The source of COVID-19, the zoonotic infectious disease that has shaken the globe in recent months, is yet undetermined, but scientists believe the pathogen may have been transferred from animals to people in a live wildlife market in China. The COVID-19 pandemic has infected more than a million individuals worldwide, causing over 70,000 deaths and counting.
Panthera Chief Scientist and Tiger Program Director, Dr. John Goodrich, stated, “In the midst of the global COVID-19 crisis, we urge the World Health Organization to publicly acknowledge the proven risks to human health associated with unsanitary, inhumane and poorly regulated wildlife markets. As a guardian of global public health, the WHO must take a decisive step to prevent the next pandemic by urging governments to permanently ban live wildlife markets and proactively address the proven health risks stemming from the wildlife trade.”
Notorious for lack of hygiene, unregulated live or ‘wet’ wildlife markets typically house wild mammals and reptiles in crowded cages stacked on top of one another, butchering animals on the same block and creating perfect conditions for inter-species disease transmission. Intensively farmed, or plucked from the wild and under great stress, species with weakened immune systems kept in unnatural conditions are more likely to contract and spread viruses to other animals and people.
Panthera has also joined in calling for the WHO to unequivocally exclude the use of wildlife, including from captive bred specimens, in the organization’s definition and endorsement of Traditional Medicine.

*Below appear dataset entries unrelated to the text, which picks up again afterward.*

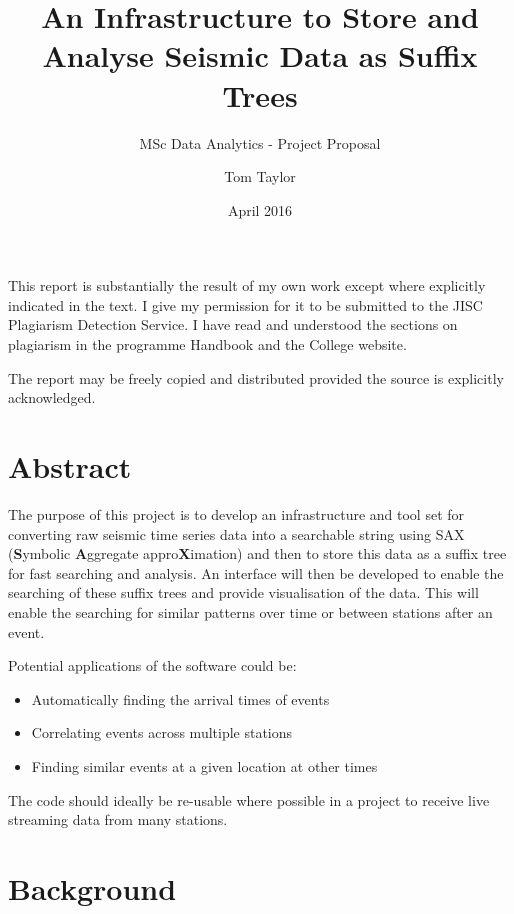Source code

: \documentclass[11pt, a4paper]{scrartcl}
\title{\vspace{-3.0cm}An Infrastructure to Store and Analyse Seismic Data as Suffix Trees}
\subtitle{MSc Data Analytics - Project Proposal}
\date{April 2016}
\author{Tom Taylor}
\begin{document}
\maketitle
\begin{itshape}
	\noindent This report is substantially the result of my own work except where explicitly indicated in the text. I give my permission for it to be submitted to the JISC Plagiarism Detection Service. I have read and understood the sections on plagiarism in the programme Handbook and the College website.
	
	\noindent The report may be freely copied and distributed provided the source is explicitly acknowledged.
\end{itshape}

\tableofcontents

\newpage

\section{Abstract}
	The purpose of this project is to develop an infrastructure and tool set for converting raw seismic time series data into a searchable string using SAX (\textbf{S}ymbolic \textbf{A}ggregate appro\textbf{X}imation) and then to store this data as a suffix tree for fast searching and analysis.  An interface will then be developed to enable the searching of these suffix trees and provide visualisation of the data.  This will enable the searching for similar patterns over time or between stations after an event.
	
	\noindent Potential applications of the software could be:
	\begin{itemize}
		\item Automatically finding the arrival times of events
		\item Correlating events across multiple stations
		\item Finding similar events at a given location at other times
	\end{itemize}
	
	The code should ideally be re-usable where possible in a project to receive live streaming data from many stations.
	
\section{Background}
\end{document}
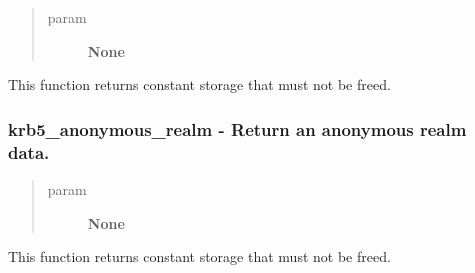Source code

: \documentclass[letterpaper,10pt,english]{sphinxmanual}
\begin{document}
\begin{fulllineitems}
\label{appdev/refs/api/krb5_anonymous_principal:krb5_anonymous_principal}
\end{fulllineitems}

\begin{quote}\begin{description}
\item[{param}] \leavevmode
\textbf{None}

\end{description}\end{quote}

This function returns constant storage that must not be freed.




{\hyperref[appdev/refs/macros/KRB5_ANONYMOUS_PRINCSTR:KRB5_ANONYMOUS_PRINCSTR]{}}




\subsubsection{krb5\_anonymous\_realm -  Return an anonymous realm data.}
\label{appdev/refs/api/krb5_anonymous_realm::doc}\label{appdev/refs/api/krb5_anonymous_realm:krb5-anonymous-realm-return-an-anonymous-realm-data}

\begin{fulllineitems}
\label{appdev/refs/api/krb5_anonymous_realm:krb5_anonymous_realm}
\end{fulllineitems}

\begin{quote}\begin{description}
\item[{param}] \leavevmode
\textbf{None}

\end{description}\end{quote}

This function returns constant storage that must not be freed.




{\hyperref[appdev/refs/macros/KRB5_ANONYMOUS_REALMSTR:KRB5_ANONYMOUS_REALMSTR]{}}
\end{document}
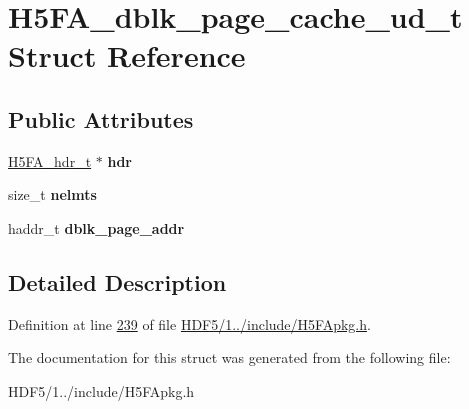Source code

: \hypertarget{struct_h5_f_a__dblk__page__cache__ud__t}{}\section{H5\+F\+A\+\_\+dblk\+\_\+page\+\_\+cache\+\_\+ud\+\_\+t Struct Reference}
\label{struct_h5_f_a__dblk__page__cache__ud__t}
\subsection*{Public Attributes}
\begin{DoxyCompactItemize}
\item 
\mbox{\label{struct_h5_f_a__dblk__page__cache__ud__t_a740db70b079b29a142beae70925dfd58}} 
\hyperlink{struct_h5_f_a__hdr__t}{H5\+F\+A\+\_\+hdr\+\_\+t} $\ast$ {\bfseries hdr}
\item 
\mbox{\label{struct_h5_f_a__dblk__page__cache__ud__t_a552135069a1999414fba1dc9e665f84d}} 
size\+\_\+t {\bfseries nelmts}
\item 
\mbox{\label{struct_h5_f_a__dblk__page__cache__ud__t_a6bd1e61c4bd7d0d8cabb2a4c91970f07}} 
haddr\+\_\+t {\bfseries dblk\+\_\+page\+\_\+addr}
\end{DoxyCompactItemize}


\subsection{Detailed Description}


Definition at line \hyperlink{_h_d_f5_21_810_81_2include_2_h5_f_apkg_8h_source_l00239}{239} of file \hyperlink{_h_d_f5_21_810_81_2include_2_h5_f_apkg_8h_source}{H\+D\+F5/1../include/\+H5\+F\+Apkg.\+h}.



The documentation for this struct was generated from the following file\+:\begin{DoxyCompactItemize}
\item 
H\+D\+F5/1../include/\+H5\+F\+Apkg.\+h\end{DoxyCompactItemize}

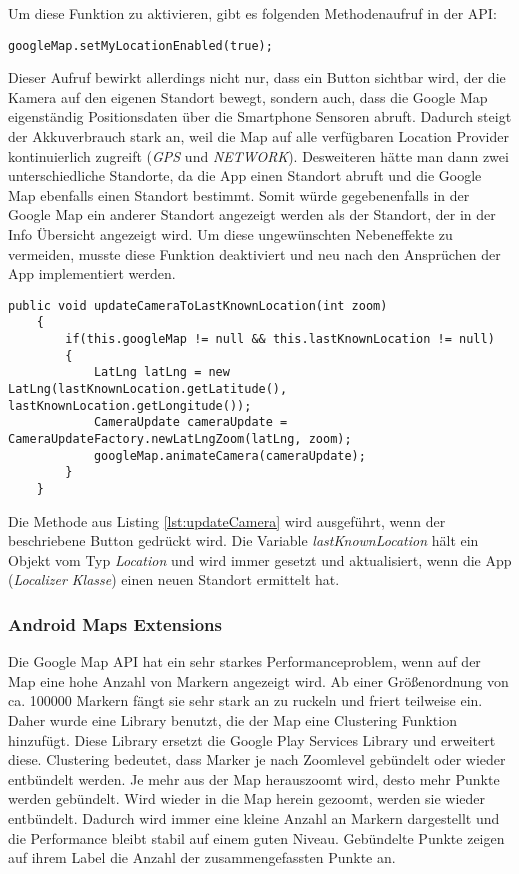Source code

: Um diese Funktion zu aktivieren, gibt es folgenden Methodenaufruf in der API: 

\begin{lstlisting}[caption={},label=lst:setMyLocationEnabled]
	googleMap.setMyLocationEnabled(true);
\end{lstlisting}

Dieser Aufruf bewirkt allerdings nicht nur, dass ein Button sichtbar wird, der die Kamera auf den eigenen Standort bewegt, sondern auch, dass die Google Map eigenständig Positionsdaten über die Smartphone Sensoren abruft. Dadurch steigt der Akkuverbrauch stark an, weil die Map auf alle verfügbaren Location Provider kontinuierlich zugreift (\textit{GPS} und \textit{NETWORK}). Desweiteren hätte man dann zwei unterschiedliche Standorte, da die App einen Standort abruft und die Google Map ebenfalls einen Standort bestimmt. Somit würde gegebenenfalls in der Google Map ein anderer Standort angezeigt werden als der Standort, der in der Info Übersicht angezeigt wird. Um diese ungewünschten Nebeneffekte zu vermeiden, musste diese Funktion deaktiviert und neu nach den Ansprüchen der App implementiert werden.

\begin{lstlisting}[caption={"Kamera auf letzte bekannte Position setzen"},label=lst:updateCamera]
	public void updateCameraToLastKnownLocation(int zoom)
	{
		if(this.googleMap != null && this.lastKnownLocation != null)
		{
			LatLng latLng = new LatLng(lastKnownLocation.getLatitude(), 					lastKnownLocation.getLongitude());
		    CameraUpdate cameraUpdate = CameraUpdateFactory.newLatLngZoom(latLng, zoom);
		    googleMap.animateCamera(cameraUpdate);
		}
	}
\end{lstlisting}

Die Methode aus Listing \ref{lst:updateCamera} wird ausgeführt, wenn der beschriebene Button gedrückt wird. Die Variable \textit{lastKnownLocation} hält ein Objekt vom Typ \textit{Location} und wird immer gesetzt und aktualisiert, wenn die App (\textit{Localizer Klasse}) einen neuen Standort ermittelt hat. 

\subsubsection{Android Maps Extensions}

Die Google Map API hat ein sehr starkes Performanceproblem, wenn auf der Map eine hohe Anzahl von Markern angezeigt wird. Ab einer Größenordnung von ca. 100000 Markern fängt sie sehr stark an zu ruckeln und friert teilweise ein. Daher wurde eine Library benutzt, die der Map eine Clustering Funktion hinzufügt. Diese Library ersetzt die Google Play Services Library und erweitert diese. Clustering bedeutet, dass Marker je nach Zoomlevel gebündelt oder wieder entbündelt werden. Je mehr aus der Map herauszoomt wird, desto mehr Punkte werden gebündelt. Wird wieder in die Map herein gezoomt, werden sie wieder entbündelt. Dadurch wird immer eine kleine Anzahl an Markern dargestellt und die Performance bleibt stabil auf einem guten Niveau. Gebündelte Punkte zeigen auf ihrem Label die Anzahl der zusammengefassten Punkte an.

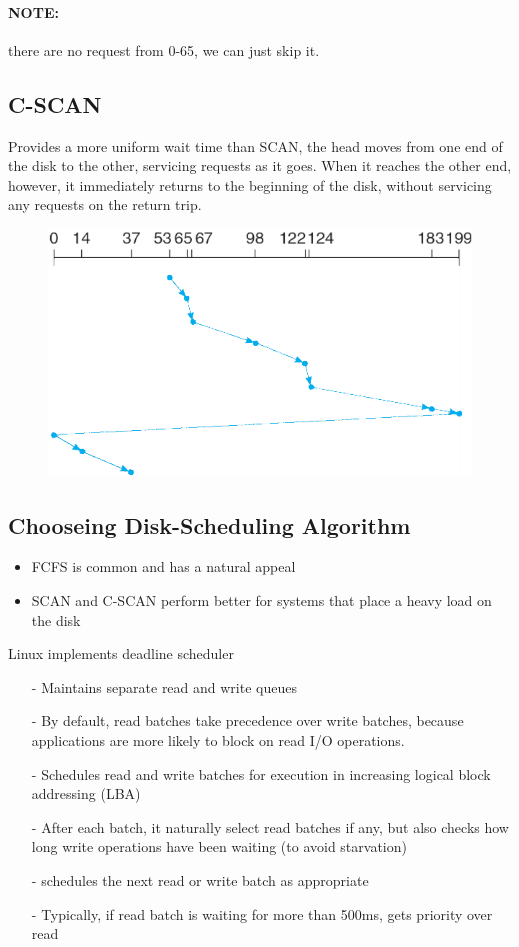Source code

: \paragraph{NOTE: } there are no request from 0-65, we can just skip it.


\subsection{C-SCAN}
Provides a more uniform wait time than SCAN, the head moves from one end of the disk to the other, servicing
requests as it goes. When it reaches the other end, however, it immediately returns to
the beginning of the disk, without servicing any requests on the
return trip.


\begin{figure}[h!]
    \centering
    \includegraphics[width=0.5\linewidth]{img/Immagine 2024-05-22 184919.png}
\end{figure}

\newpage
\subsection{Chooseing Disk-Scheduling Algorithm }

\begin{itemize}
    \item FCFS is common and has a natural appeal
    \item SCAN and C-SCAN perform better for systems that place a heavy load on the disk
\end{itemize}

Linux implements deadline scheduler

\begin{itemize}
    \item[-] Maintains separate read and write queues
    \item[-] By default, read batches take precedence over write batches, because applications are more likely to block on read I/O operations.
    \item[-] Schedules read and write batches for execution in increasing logical block addressing (LBA)
    \item[-] After each batch, it naturally select read batches if any, but also checks how long write operations have been waiting (to avoid starvation)
    \item[-] schedules the next read or write batch as appropriate
    \item[-] Typically, if read batch is waiting for more than 500ms, gets priority over read
\end{itemize}

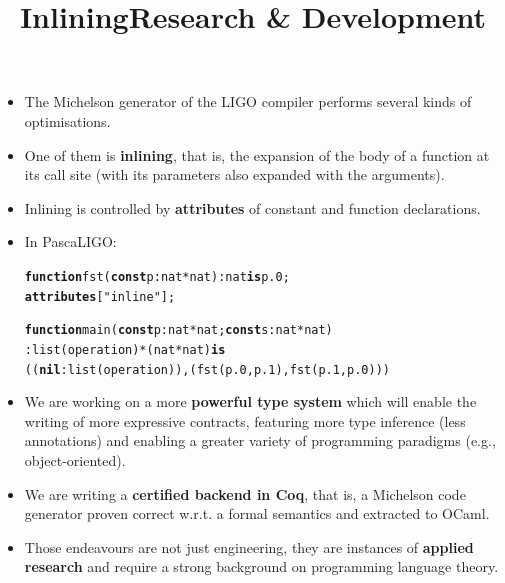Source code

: \documentclass[wide]{slides}
\newcommand{\Kattributes}[0]{\textbf{attributes}\xspace}
\newcommand{\Kconst}[0]{\textbf{const}\xspace}
\newcommand{\Kfunction}[0]{\textbf{function}\xspace}
\newcommand{\Kis}[0]{\textbf{is}\xspace}
\newcommand{\Knil}[0]{\textbf{nil}\xspace}
\begin{document}
\begin{slide}
  \title{Inlining}

  \begin{itemize}

    \item The Michelson generator of the LIGO compiler performs
      several kinds of optimisations.

    \item One of them is \textbf{inlining}, that is, the expansion of
      the body of a function at its call site (with its parameters
      also expanded with the arguments).

    \item Inlining is controlled by \textbf{attributes} of constant
      and function declarations.

    \item In PascaLIGO:
      \begin{alltt}
\Kfunction fst (\Kconst p : nat * nat) : nat \Kis p.0;
\Kattributes ["inline"];

\Kfunction main (\Kconst p : nat * nat; \Kconst s : nat * nat)
  : list (operation) * (nat * nat) \Kis
  ((\Knil : list (operation)), (fst (p.0,p.1), fst (p.1,p.0)))
      \end{alltt}

  \end{itemize}

\end{slide}

\begin{slide}
  \title{Research \& Development}

  \begin{itemize}

    \item We are working on a more \textbf{powerful type system} which
      will enable the writing of more expressive contracts, featuring
      more type inference (less annotations) and enabling a greater
      variety of programming paradigms (e.g., object-oriented).

    \item We are writing a \textbf{certified backend in Coq}, that is,
      a Michelson code generator proven correct w.r.t. a formal
      semantics and extracted to OCaml.

    \item Those endeavours are not just engineering, they are
      instances of \textbf{applied research} and require a strong
      background on programming language theory.

  \end{itemize}

\end{slide}
\end{document}

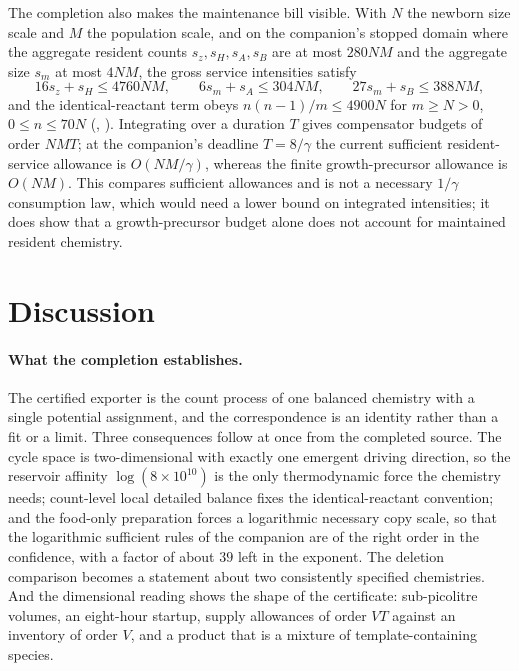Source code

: \documentclass[11pt,a4paper]{article}
\theoremstyle{plain}
\theoremstyle{definition}
\theoremstyle{remark}
\begin{document}
The completion also makes the maintenance bill visible. With $N$ the newborn size scale and $M$ the population scale, and on the companion's stopped domain where the aggregate resident counts $s_z,s_H,s_A,s_B$ are at most $280NM$ and the aggregate size $s_m$ at most $4NM$, the gross service intensities satisfy
\[
 16s_z+s_H\le4760NM,\qquad 6s_m+s_A\le304NM,\qquad 27s_m+s_B\le388NM,
\]
and the identical-reactant term obeys $n(n-1)/m\le4900N$ for $m\ge N>0$, $0\le n\le70N$ (, ). Integrating over a duration $T$ gives compensator budgets of order $NMT$; at the companion's deadline $T=8/\gamma$ the current sufficient resident-service allowance is $O(NM/\gamma)$, whereas the finite growth-precursor allowance is $O(NM)$. This compares sufficient allowances and is not a necessary $1/\gamma$ consumption law, which would need a lower bound on integrated intensities; it does show that a growth-precursor budget alone does not account for maintained resident chemistry.

\section{Discussion}\label{sec:discussion}

\paragraph{What the completion establishes.}
The certified exporter is the count process of one balanced chemistry with a single potential assignment, and the correspondence is an identity rather than a fit or a limit. Three consequences follow at once from the completed source. The cycle space is two-dimensional with exactly one emergent driving direction, so the reservoir affinity $\log(8\times10^{10})$ is the only thermodynamic force the chemistry needs; count-level local detailed balance fixes the identical-reactant convention; and the food-only preparation forces a logarithmic necessary copy scale, so that the logarithmic sufficient rules of the companion are of the right order in the confidence, with a factor of about $39$ left in the exponent. The deletion comparison becomes a statement about two consistently specified chemistries. And the dimensional reading shows the shape of the certificate: sub-picolitre volumes, an eight-hour startup, supply allowances of order $VT$ against an inventory of order $V$, and a product that is a mixture of template-containing species.
\end{document}
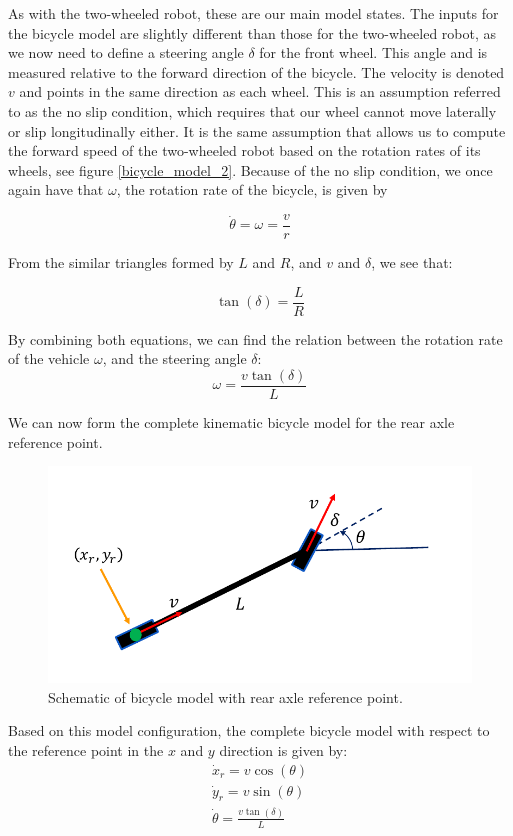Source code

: As with the two-wheeled robot, these are our main model states. The inputs for the bicycle model are slightly different than those for the two-wheeled robot, as we now need to define a steering angle $\delta$ for the front wheel. This angle and is measured relative to the forward direction of the bicycle. The velocity is denoted $v$ and points in the same direction as each wheel. 
This is an assumption referred to as the no slip condition, which requires that our wheel cannot move laterally or slip longitudinally either. 
It is the same assumption that allows us to compute the forward speed of the two-wheeled robot based on the rotation rates of its wheels, see figure \ref{bicycle_model_2}. 
Because of the no slip condition, we once again have that $\omega$, the rotation rate of the bicycle, is given by

\begin{equation}
\dot{\theta} = \omega = \frac{v}{r}
\end{equation}


From the similar triangles formed by $L$ and $R$, and $v$ and $\delta$, we see that:

\begin{equation}
\tan(\delta) = \frac{L}{R}
\end{equation}


By combining both equations, we can find the relation between the rotation rate of the vehicle $\omega$, and the steering angle $\delta$:
\begin{equation}
\omega = \frac{v\tan(\delta)}{L}
\end{equation}

We can now form the complete kinematic bicycle model for the rear axle reference point. 
\begin{figure}[!htb]
\begin{center}
\includegraphics[scale=0.290]{img/bicycle_model/bicycle_model_3.jpeg}
\end{center}
\caption{Schematic of bicycle model with rear axle reference point.}
\label{bicycle_model_3}
\end{figure}
Based on this model configuration, the complete bicycle model with respect to the  reference point in the $x$ and $y$ direction is given by:
\begin{eqnarray}
\dot{x}_r = v\cos(\theta) \\
\dot{y}_r = v\sin(\theta) \\
\dot{\theta} = \frac{v\tan(\delta)}{L}
\end{eqnarray}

In a controversial decision questioned by wildlife and public health scientists around the globe, the World Health Organization formally recognized Traditional Medicine in May of last year, adopting 400 diagnoses pertaining to Traditional Medicine in the 11th version of the International Statistical Classification of Diseases and Related Health Problems (ICD). While Traditional Medicine has played an undeniably positive role in human health and culture for centuries, including the discovery and use of artemisinin to treat malaria, the repercussions for global public health and wild animals if the industry grows without clarifications and restrictions on its use of wild animals could be grave and fatal for many.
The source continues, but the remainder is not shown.